妻の料理が気に入らなかった俺⇒ある日彼女から「自分でどうぞ」と言われて後悔した話
文句を言うのが癖になっていた
食卓について、料理を見て、何か一言コメントする。それが俺の習慣になっていました。「またこれ?」「なんか違う」「もうちょっと濃い味が良かった」。悪気があったわけではありません。感想を言っているだけのつもりでした。
妻がどんな顔をしていたか、正直覚えていません。料理を見てはいたけれど、妻のことは見ていなかったのです。
「自分で作ったら?」
その日、妻が生姜焼きを作ってくれました。俺は一口食べて「なんか今日の肉、硬くない?」と言いました。いつもの調子でした。すると妻が言ったのです。「じゃあ自分で作ったら?」と。
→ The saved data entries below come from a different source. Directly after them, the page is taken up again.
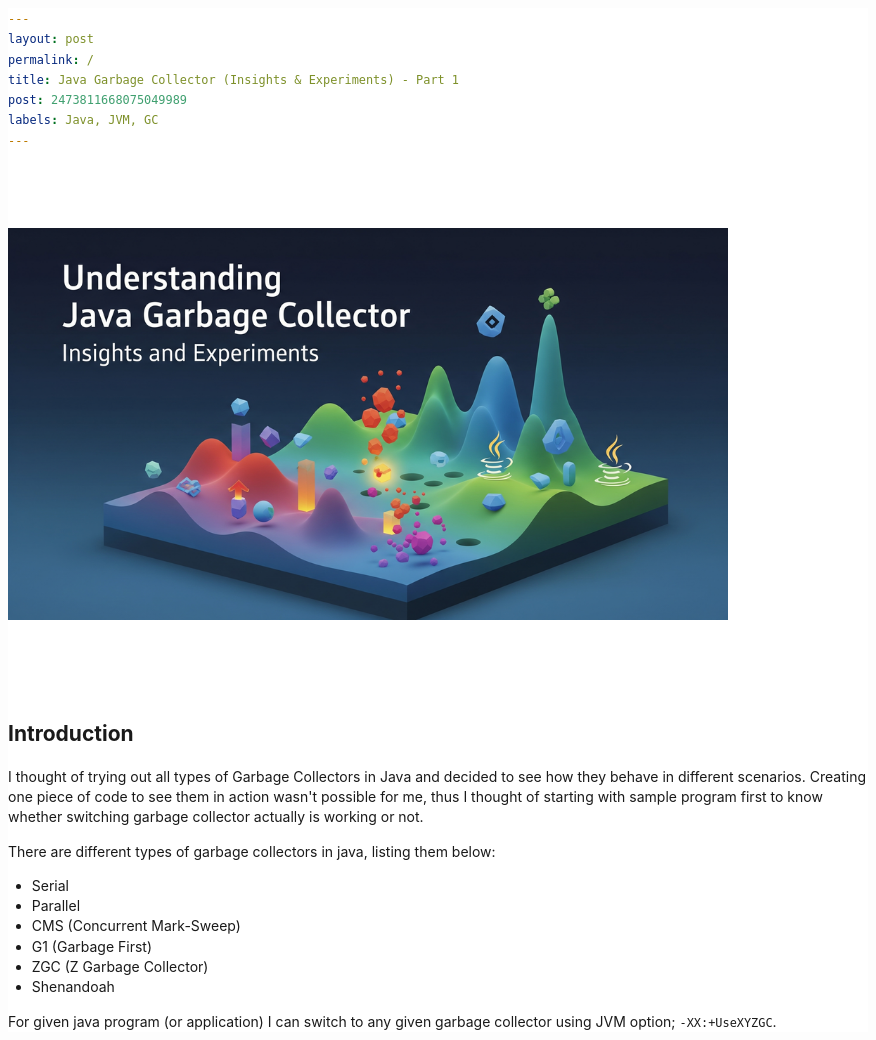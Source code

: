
 ```yaml
---
layout: post
permalink: /
title: Java Garbage Collector (Insights & Experiments) - Part 1
post: 2473811668075049989
labels: Java, JVM, GC
---
```


<img src="imgs/gc_cover.jpeg" height="520px" width="720px" />

## Introduction

I thought of trying out all types of Garbage Collectors in Java and decided to see how they behave in different scenarios. Creating one piece of code to see them in action wasn't possible for me, thus I thought of starting with sample program first to know whether switching garbage collector actually is working or not.

There are different types of garbage collectors in java, listing them below:
- Serial
- Parallel
- CMS (Concurrent Mark-Sweep)
- G1 (Garbage First)
- ZGC (Z Garbage Collector)
- Shenandoah

For given java program (or application) I can switch to any given garbage collector using JVM option; `-XX:+UseXYZGC`. 
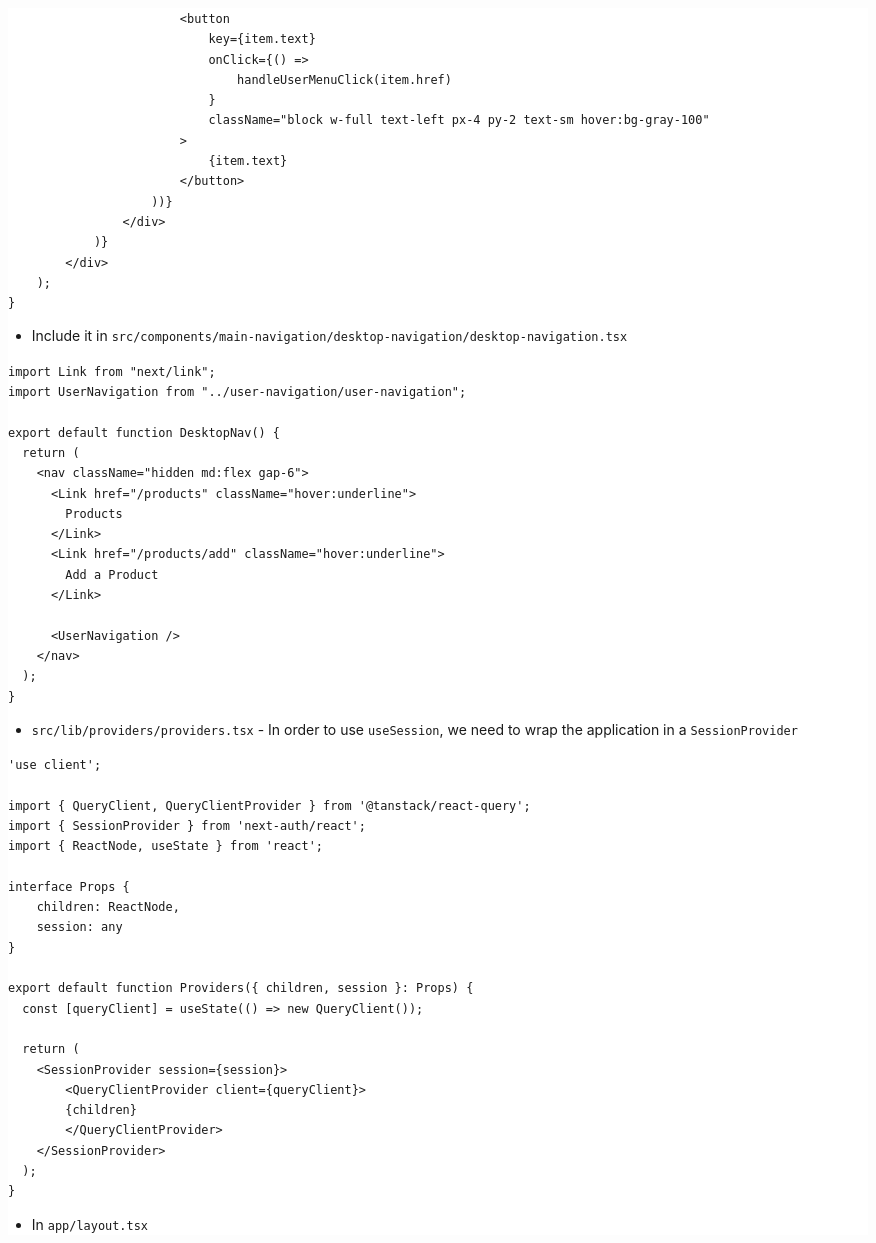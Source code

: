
 ```tsx
                        <button
                            key={item.text}
                            onClick={() =>
                                handleUserMenuClick(item.href)
                            }
                            className="block w-full text-left px-4 py-2 text-sm hover:bg-gray-100"
                        >
                            {item.text}
                        </button>
                    ))}
                </div>
            )}
        </div>
    );
}
```
- Include it in `src/components/main-navigation/desktop-navigation/desktop-navigation.tsx`
```tsx
import Link from "next/link";
import UserNavigation from "../user-navigation/user-navigation";

export default function DesktopNav() {
  return (
    <nav className="hidden md:flex gap-6">
      <Link href="/products" className="hover:underline">
        Products
      </Link>
      <Link href="/products/add" className="hover:underline">
        Add a Product
      </Link>

      <UserNavigation />
    </nav>
  );
}
```
-   `src/lib/providers/providers.tsx` - In order to use `useSession`, we need to wrap the application in a `SessionProvider`

```tsx
'use client';

import { QueryClient, QueryClientProvider } from '@tanstack/react-query';
import { SessionProvider } from 'next-auth/react';
import { ReactNode, useState } from 'react';

interface Props {
    children: ReactNode,
    session: any
}

export default function Providers({ children, session }: Props) {
  const [queryClient] = useState(() => new QueryClient());

  return (
    <SessionProvider session={session}>
        <QueryClientProvider client={queryClient}>
        {children}
        </QueryClientProvider>
    </SessionProvider>
  );
}
```
- In `app/layout.tsx`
俺は驚いて「は?急にキレるなよ」と返しました。でも妻の目は本気でした。
「明日から自分の分は自分でどうぞ」と言われました。
何もできなかった3日間
翌日から、本当に俺の分だけ用意されなくなりました。「分かったよ、そのくらいできるわ」と強気で言いましたが、現実は厳しかったのです。
初日はコンビニ弁当。2日目もコンビニ弁当。でも3日連続は飽きる。3日目、冷蔵庫を開けてみました。食材はある。でも、これで何が作れるのか分からない。「なんか作れるものある?」と妻に聞くと、「あるよ。自分で作ってね」と返されました。結局その日は、カップ麺を食べました。
そして...
カップ麺をすすりながら、妻と子どもたちの食卓を見ていました。彩りの良い夕飯。温かい味噌汁の湯気。俺は毎日これを当たり前に食べていたのです。文句まで言いながら。「毎日これ考えて作ってたんだな」と、思わず口に出していました。妻は何も言いません。俺は続けました。「ごめん。文句ばっかり言ってた」と。
翌日から、妻はまた俺の分も作ってくれるようになりました。その日の夕飯を一口食べて、俺は言いました。「美味しい」と。妻は少し驚いた顔をして、そして笑ってくれました。
毎日料理を作るということが、どれだけ大変なことか。3日でギブアップした俺には、想像すらできていなかった。あの3日間は、俺に必要な時間だったのだと思います。
(30代男性・会社員)
本記事は、読者への独自アンケートに寄せられた実体験をもとに制作していますが、個人が特定されないよう、一部設定を変更しています。